Throughout the composing process, Scott met with Bhatia and Nixon several times to workshop snippets. “It's not something I usually do,” he says, noting the uniqueness of the project even for him, “I usually might send one draft and then finish the piece, but it's such a personal piece, and it wasn't only for two musicians—I really wanted it to be for them.”

students in common room at Welcome Nursing Home with applauding residentsThe piece, titled Two Orchids, is a duet for flute and oboe and symbolizes two women of advanced age with a strong bond. One is more melancholy and reflective, and the other is a prankster who keeps her counterpart from getting overly serious. The work is divided into multiple sections by subtitles that indicate the women sharing various stories and recalling different memories. The inscription on the piece is “To honor the stories of resilience found at the edges of our collective consciousness.” 

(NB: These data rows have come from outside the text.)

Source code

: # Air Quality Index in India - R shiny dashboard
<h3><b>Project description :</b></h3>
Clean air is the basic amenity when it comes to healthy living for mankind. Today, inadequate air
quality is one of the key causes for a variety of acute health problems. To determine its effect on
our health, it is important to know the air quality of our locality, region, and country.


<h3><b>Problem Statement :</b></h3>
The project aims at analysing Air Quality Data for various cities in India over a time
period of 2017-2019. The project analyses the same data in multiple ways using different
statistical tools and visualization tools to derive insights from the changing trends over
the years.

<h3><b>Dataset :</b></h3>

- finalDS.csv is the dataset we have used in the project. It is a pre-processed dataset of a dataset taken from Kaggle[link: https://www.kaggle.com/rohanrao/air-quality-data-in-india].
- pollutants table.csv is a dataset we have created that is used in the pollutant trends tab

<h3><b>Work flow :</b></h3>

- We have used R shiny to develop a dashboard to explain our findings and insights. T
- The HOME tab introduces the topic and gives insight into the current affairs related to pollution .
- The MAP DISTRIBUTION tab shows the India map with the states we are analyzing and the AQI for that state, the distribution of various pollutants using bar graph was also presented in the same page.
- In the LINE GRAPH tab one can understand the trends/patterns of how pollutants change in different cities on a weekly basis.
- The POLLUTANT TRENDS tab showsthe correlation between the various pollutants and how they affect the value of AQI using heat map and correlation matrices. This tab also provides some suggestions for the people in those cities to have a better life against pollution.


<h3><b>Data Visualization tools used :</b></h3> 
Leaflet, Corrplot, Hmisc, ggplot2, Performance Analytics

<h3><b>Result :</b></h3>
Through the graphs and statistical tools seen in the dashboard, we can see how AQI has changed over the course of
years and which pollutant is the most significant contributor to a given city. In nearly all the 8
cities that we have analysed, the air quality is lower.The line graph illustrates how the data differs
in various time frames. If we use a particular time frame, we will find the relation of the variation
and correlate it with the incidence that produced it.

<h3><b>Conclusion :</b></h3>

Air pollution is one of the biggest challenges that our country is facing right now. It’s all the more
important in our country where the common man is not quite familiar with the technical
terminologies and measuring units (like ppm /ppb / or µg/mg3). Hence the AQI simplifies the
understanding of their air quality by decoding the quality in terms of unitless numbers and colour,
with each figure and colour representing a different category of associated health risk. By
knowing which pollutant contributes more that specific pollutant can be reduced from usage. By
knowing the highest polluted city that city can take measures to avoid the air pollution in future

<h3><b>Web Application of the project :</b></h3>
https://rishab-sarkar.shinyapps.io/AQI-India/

Following the initial proposal, Kerchner suggested visiting Welcome Nursing Home, which was incorporated into the project’s final form. From November 2023 to March 2024, Bhatia and Nixon made two visits every week: one to Mercy Allen Hospital and one to Welcome Nursing Home. During these visits, the two instrumentalists played duets and conversed with listeners about music, culminating in two separate premiers of Scott’s Two Orchids: Mercy Allen Hospital on April 19 and Welcome Nursing Home on April 21.

group shot of Oberlin faculty, hospital staff, and student musicians
Mercy Allen Hospital staff supported Bhatia and Nixon, attending the premiere of the piece inspired by the students' interactions with patients. Oberlin faculty Jeff Scott and Jody Kerchner also attended the performance.

“Everyone, regardless of what stage of life they are in,” says Bhatia, “should feel part of the Oberlin community. And it is our hope that, through this project, more people feel seen as part of the community.” It was a point emphasized in the artists' proposal, which they described as a “symbiotic alliance" between them and the patients and staff at Mercy Allen Hospital and Welcome Nursing Home.

Oberlin students, faculty, and Mercy staff and patients alike rejoiced in the success and positive reception of the project, which left an indelible impact on Mercy Allen Hospital and the broader Oberlin musical and cultural community. “People recognize it as the notes that were written by someone,” said Scott, “but it becomes something really, really special because you're putting you into it.”

In May 2024, Bhatia, Nixon, and Scott met in the Conservatory’s Clonick Hall for a formal audio and video recording session of Two Orchids that will be made available to the public soon.